Description of the task: The records below are to be restated word for word, with their images omitted.

Task data:

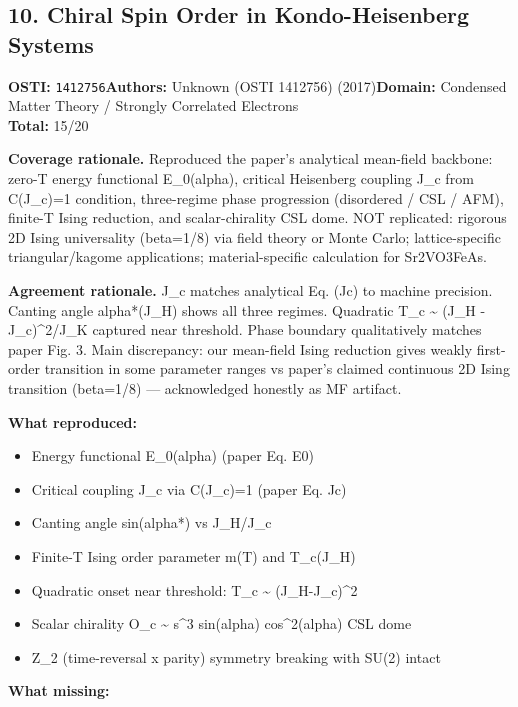 \subsection{10. Chiral Spin Order in Kondo-Heisenberg Systems}
\textbf{OSTI:} \texttt{1412756}\quad\textbf{Authors:} Unknown (OSTI 1412756) (2017)\quad\textbf{Domain:} Condensed Matter Theory / Strongly Correlated Electrons\\
\quad{}\quad\textbf{Total:} 15/20\par\smallskip
\noindent\textbf{Coverage rationale.} Reproduced the paper's analytical mean-field backbone: zero-T energy functional E\_0(alpha), critical Heisenberg coupling J\_c from C(J\_c)=1 condition, three-regime phase progression (disordered / CSL / AFM), finite-T Ising reduction, and scalar-chirality CSL dome. NOT replicated: rigorous 2D Ising universality (beta=1/8) via field theory or Monte Carlo; lattice-specific triangular/kagome applications; material-specific calculation for Sr2VO3FeAs.\par
\noindent\textbf{Agreement rationale.} J\_c matches analytical Eq. (Jc) to machine precision. Canting angle alpha*(J\_H) shows all three regimes. Quadratic T\_c \textasciitilde{} (J\_H - J\_c)\textasciicircum{}2/J\_K captured near threshold. Phase boundary qualitatively matches paper Fig. 3. Main discrepancy: our mean-field Ising reduction gives weakly first-order transition in some parameter ranges vs paper's claimed continuous 2D Ising transition (beta=1/8) --- acknowledged honestly as MF artifact.\par\smallskip
\noindent\textbf{What reproduced:}
\begin{itemize}[leftmargin=1.4em,itemsep=0.2em,topsep=0.2em]
\item Energy functional E\_0(alpha) (paper Eq. E0)
\item Critical coupling J\_c via C(J\_c)=1 (paper Eq. Jc)
\item Canting angle sin(alpha*) vs J\_H/J\_c
\item Finite-T Ising order parameter m(T) and T\_c(J\_H)
\item Quadratic onset near threshold: T\_c \textasciitilde{} (J\_H-J\_c)\textasciicircum{}2
\item Scalar chirality O\_c \textasciitilde{} s\textasciicircum{}3 sin(alpha) cos\textasciicircum{}2(alpha) CSL dome
\item Z\_2 (time-reversal x parity) symmetry breaking with SU(2) intact
\end{itemize}\noindent\textbf{What missing:}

Solution to the exercise:
 \subsection{10. Chiral Spin Order in Kondo-Heisenberg Systems}
\textbf{OSTI:} \texttt{1412756}\quad\textbf{Authors:} Unknown (OSTI 1412756) (2017)\quad\textbf{Domain:} Condensed Matter Theory / Strongly Correlated Electrons\\
\quad{}\quad\textbf{Total:} 15/20\par\smallskip
\noindent\textbf{Coverage rationale.} Reproduced the paper's analytical mean-field backbone: zero-T energy functional E\_0(alpha), critical Heisenberg coupling J\_c from C(J\_c)=1 condition, three-regime phase progression (disordered / CSL / AFM), finite-T Ising reduction, and scalar-chirality CSL dome. NOT replicated: rigorous 2D Ising universality (beta=1/8) via field theory or Monte Carlo; lattice-specific triangular/kagome applications; material-specific calculation for Sr2VO3FeAs.\par
\noindent\textbf{Agreement rationale.} J\_c matches analytical Eq. (Jc) to machine precision. Canting angle alpha*(J\_H) shows all three regimes. Quadratic T\_c \textasciitilde{} (J\_H - J\_c)\textasciicircum{}2/J\_K captured near threshold. Phase boundary qualitatively matches paper Fig. 3. Main discrepancy: our mean-field Ising reduction gives weakly first-order transition in some parameter ranges vs paper's claimed continuous 2D Ising transition (beta=1/8) --- acknowledged honestly as MF artifact.\par\smallskip
\noindent\textbf{What reproduced:}
\begin{itemize}[leftmargin=1.4em,itemsep=0.2em,topsep=0.2em]
\item Energy functional E\_0(alpha) (paper Eq. E0)
\item Critical coupling J\_c via C(J\_c)=1 (paper Eq. Jc)
\item Canting angle sin(alpha*) vs J\_H/J\_c
\item Finite-T Ising order parameter m(T) and T\_c(J\_H)
\item Quadratic onset near threshold: T\_c \textasciitilde{} (J\_H-J\_c)\textasciicircum{}2
\item Scalar chirality O\_c \textasciitilde{} s\textasciicircum{}3 sin(alpha) cos\textasciicircum{}2(alpha) CSL dome
\item Z\_2 (time-reversal x parity) symmetry breaking with SU(2) intact
\end{itemize}\noindent\textbf{What missing:}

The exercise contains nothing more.